NATIONAL RAILWAY HISTORICAL SOCIETY

Rivanna Chapter

Charlottesville, Virginia


This Month in Railroad History

* June *


JUNE 1

1891 - North America's highest railroad (14,109 ft), the Manitou & Pike's Peak Railway in Colorado, opens.

1898 - The Erdman Act, which provides for mediation of railroad disputes, is adopted.

1898 - The first interurban streetcar line, the Union Traction Company, begins operation between Anderson and Alexandria, Indiana.

1908 - Dalles, Portland & Astoria Navigation Co. transferred to the SP&S

1947 - Gulf Mobile & Ohio Railroad acquires Alton Railroad.

1982 - The Norfolk & Western Railroad merges with the Southern Railway to form the Norfolk Southern Corporation.


JUNE 2

1873 - Construction begins on San Francisco's Clay Street for world's First cable railroad.

1982 - Soo Line takes control of Minneapolis, Northfield & Southern.


JUNE 3

1891 - Duluth, Missabe & Northern Railroad incorporated.

1913 - Ruth Trust becomes Ruth Realty Company (SP&S Ry.)

1947 - General Motor's Train of Tomorrow begin nationwide tour from Chicago.


JUNE 4

1857 - The first middle route to the Mississippi River was completed, when the Ohio & Mississippi RR's tracks connected East St Louis with Cincinnati and Baltimore.


JUNE 5

1919 - Canadian National Railways incorporated.

1947 - Chesapeake & Ohio acquire Pere Marquette.
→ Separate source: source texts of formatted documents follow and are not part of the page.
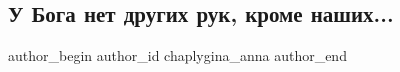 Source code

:  
 
 
 
 

\subsection{У Бога нет других рук, кроме наших...}
\label{sec:24_04_2022.fb.chaplygina_anna.1.u_boga_net_drugikh_r}

\ifcmt
 author_begin
   author_id chaplygina_anna
 author_end
\fi
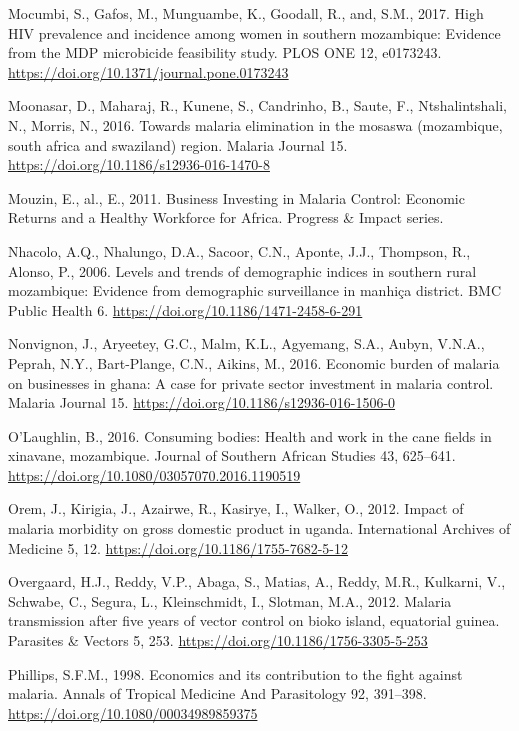 \documentclass[]{article}
\begin{document}
\hypertarget{ref-Mocumbi2017}{}
Mocumbi, S., Gafos, M., Munguambe, K., Goodall, R., and, S.M., 2017.
High HIV prevalence and incidence among women in southern mozambique:
Evidence from the MDP microbicide feasibility study. PLOS ONE 12,
e0173243. \url{https://doi.org/10.1371/journal.pone.0173243}

\hypertarget{ref-Moonasar_2016}{}
Moonasar, D., Maharaj, R., Kunene, S., Candrinho, B., Saute, F.,
Ntshalintshali, N., Morris, N., 2016. Towards malaria elimination in the
mosaswa (mozambique, south africa and swaziland) region. Malaria Journal
15. \url{https://doi.org/10.1186/s12936-016-1470-8}

\hypertarget{ref-Mouzin2011}{}
Mouzin, E., al., E., 2011. Business Investing in Malaria Control:
Economic Returns and a Healthy Workforce for Africa. Progress \& Impact
series.

\hypertarget{ref-Nhacolo_2006}{}
Nhacolo, A.Q., Nhalungo, D.A., Sacoor, C.N., Aponte, J.J., Thompson, R.,
Alonso, P., 2006. Levels and trends of demographic indices in southern
rural mozambique: Evidence from demographic surveillance in manhiça
district. BMC Public Health 6.
\url{https://doi.org/10.1186/1471-2458-6-291}

\hypertarget{ref-Nonvignon_2016}{}
Nonvignon, J., Aryeetey, G.C., Malm, K.L., Agyemang, S.A., Aubyn,
V.N.A., Peprah, N.Y., Bart-Plange, C.N., Aikins, M., 2016. Economic
burden of malaria on businesses in ghana: A case for private sector
investment in malaria control. Malaria Journal 15.
\url{https://doi.org/10.1186/s12936-016-1506-0}

\hypertarget{ref-OLaughlin2016}{}
O'Laughlin, B., 2016. Consuming bodies: Health and work in the cane
fields in xinavane, mozambique. Journal of Southern African Studies 43,
625--641. \url{https://doi.org/10.1080/03057070.2016.1190519}

\hypertarget{ref-Orem_2012}{}
Orem, J., Kirigia, J., Azairwe, R., Kasirye, I., Walker, O., 2012.
Impact of malaria morbidity on gross domestic product in uganda.
International Archives of Medicine 5, 12.
\url{https://doi.org/10.1186/1755-7682-5-12}

\hypertarget{ref-Overgaard2012}{}
Overgaard, H.J., Reddy, V.P., Abaga, S., Matias, A., Reddy, M.R.,
Kulkarni, V., Schwabe, C., Segura, L., Kleinschmidt, I., Slotman, M.A.,
2012. Malaria transmission after five years of vector control on bioko
island, equatorial guinea. Parasites \& Vectors 5, 253.
\url{https://doi.org/10.1186/1756-3305-5-253}

\hypertarget{ref-Phillips98}{}
Phillips, S.F.M., 1998. Economics and its contribution to the fight
against malaria. Annals of Tropical Medicine And Parasitology 92,
391--398. \url{https://doi.org/10.1080/00034989859375}
\end{document}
1950 - U.S. Supreme Court rules that segregation policies in Southern railroad dining cars are invalid.

1979 - A Long Island Railroad train becomes the first to be operated exclusively by women.

1982 - Seattle's Waterfront streetcar begins operation.


JUNE 6

1833 - Andrew Jackson becomes the first U.S. President to travel by rail, on the B & O line between Ellicott's Mills and Baltimore, Maryland.


JUNE 7

1860 - Trackwork begins on San Francisco's Market Street Railroad.

1870 - The first patent for an automatic electric block signal system is issued to Thomas S. Hall of Stamford, CT.

1905 - The first steel mail car is placed into service on the New York, Salamanca & Chicago, Railroad.


JUNE 8

1889 - Cable Car service begins for Los Angeles.

1900 - White Pass & Yukon opens service from Skagway to Whitehorse.

1905 - The Pennsylvania Railroad announces 18-hour train service between New York and Chicago.

1953 - Union Pacific Railroad puts first propane gas turbine locomotive in service.


JUNE 9

1883 - First commercial electric railway, the Chicago El, line begins operation.

1959 - Operations cease on the Chicago, Aurora & Elgin Railroad.


JUNE 10

1910 - The Spokane, Portland & Seattle completes its mainline from Spokane to Portland.

1961 - Chicago, Aurora & Elgin abandoned.

1973 - Amtrak receives first EMD SPD40Fs.


JUNE 11

1864 - Battle of Central Railroad Trevillian Station, Virginia.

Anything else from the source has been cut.